Nets that will keep targeted species and allow others to escape have long been the goal of fishermen and researchers trying to solve the thorny and wasteful problem of bycatch. But now the pressure is even greater, as New England fishermen desperately try to survive crushing regulations.
Selective gear may not be a “silver bullet” that can save harvesters in the current situation, but some researchers say improved net designs might help now, and will certainly make a big difference in the future.
“The potential short-term benefit is a design which will look beneficial to the judge or National Marine Fisheries Service or whoever makes the decision,” said Mike Pol, marine biologist with the Massachusetts Department of Marine Fisheries (DMF). “The question is, how much proof is enough?”
“A net can work fine on one vessel, but you can put it on another vessel and it behaves totally differently,” said Pol. “We call it `boat effect.'” The scientist believes selective nets will eventually become the norm, but testing and approval of new devices can take years. A small-mesh whiting net used by Cape Cod fishermen took five years to gain approval.
New England groundfishermen don’t have five years.
Several designs for nets that will allow cod to escape while keeping other species such as flatfish are currently being tested by the DMF on fishing vessels out of Provincetown and Gloucester.
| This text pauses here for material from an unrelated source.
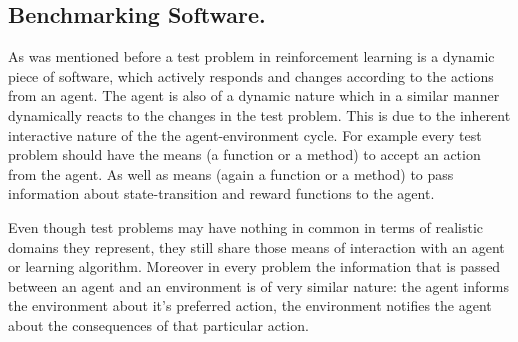 %

\subsection{Benchmarking Software.}
As was mentioned before a test problem in reinforcement learning is a dynamic piece of software, which actively responds and changes according to the actions from an agent. The agent is also of a dynamic nature which in a similar manner dynamically reacts to the changes in the test problem. This is due to the inherent interactive nature of the the agent-environment cycle. For example every test problem should have the means (a function or a method) to accept an action from the agent. As well as means (again a function or a method) to pass information about state-transition and reward functions to the agent.

Even though test problems may have nothing in common in terms of realistic domains they represent, they still share those means of interaction with an agent or learning algorithm. Moreover in every problem the information that is passed between an agent and an environment is of very similar nature: the agent informs the environment about it's preferred action, the environment notifies the agent about the consequences of that particular action.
In January, six New England fishermen went to Newfoundland with Pol and other researchers to test selective net designs at the Memorial University Flume Tank in St. John’s.
“We have to make nets that eliminate or minimize bycatch,” said Proctor Wells of Phippsburg, Maine, one the fishermen who went to the Flume Tank. Wells catches groundfish, lobster and shrimp from his 46-foot trawler, TENACIOUS.
“Restrictions don’t work any more,” said Luis Ribas, Provincetown fisherman. “They only work to put fishermen out of business.”
“We have huge issues to overcome,” said Wells recently. “If we had more selective gear available, we wouldn’t have been in the position we were” when environmentalists sued the federal government for failing to protect groundfish stocks and won.
Several of the fishermen who brought their experimental selective gear to Newfoundland for testing put their theories into practice at home this spring. Their designs include “low riders,” “topless” and “sweepless” trawls they hope will help. The gear-testing project was led by Arne Carr, recently retired senior fisheries biologist with the Massachusetts DMF Conservation Engineering Program.
Carr hand-selected the fishermen he invited to attend, choosing people he had met during the course of his work who expressed a strong interest in net design. Several were already working on designs or modifications.
“I went to Gloucester to see Joe Scola and I ran into Danny Murphy. He started talking about his net idea, and I immediately tagged him for the workshop,” said Carr. Murphy, of Dracut, Mass., tested a net extension that adds “fish eyes” or holes in the net to allow cod to escape, but keep flatfish. The DMF is interested in Murphy’s idea to reduce scup bycatch in the squid fishery south of Cape Cod.
Scola’s “low riser,” another cod-reducing design, involved setting the headrope low and forward of the footrope. At the tank, Ribas and Scola ended up helping each other modify nets. In late April, Scola tested his net while fishing from his home port in Gloucester, using a video camera to watch the fish behavior and net action.
Ribas previously worked with a DMF net to allow cod to escape while keeping flatfish. The “topless” trawl allowed 96 percent of cod to escape, but the net also allowed yellowtail flounder to go free. At the tank, Ribas modified the DMF net to add 8-inch mesh on the top to try to retain the yellowtail. Tank tests showed the net wingends curled over. Observers thought the collapse might direct yellowtail out of the net.
The “Ribas net” uses square mesh, 6 inches and up, Ribas said, “because we have problems here with codfish and using square mesh catches more flatfish and less codfish.” He believes the current rules mandating six-and-a-half-inch mesh but not requiring mesh to be square won’t make much difference in saving cod. His tests aboard his 62-foot trawler BLUE SKIES show the Ribas net allows 70 to 90 percent of cod to escape, but it also allows around 20 percent of the flatfish to escape.
“It needs more modification to keep more flatfish,” said Ribas. “But it allows all the juvenile fish to escape. It only catches big fish.”
“It would be nice if we had something in place, but it’s a slow process,” said Pol. “Now people can’t go fishing because of cod. If we could keep the cod out… it has great potential.” A Massachusetts budget shortfall has curtailed efforts to expand the project for now. However, when the DMF’s experimental fishing permit is extended, Pol will continue net trials using two Ribas vessels and Scola’s DOLORES LOUISE.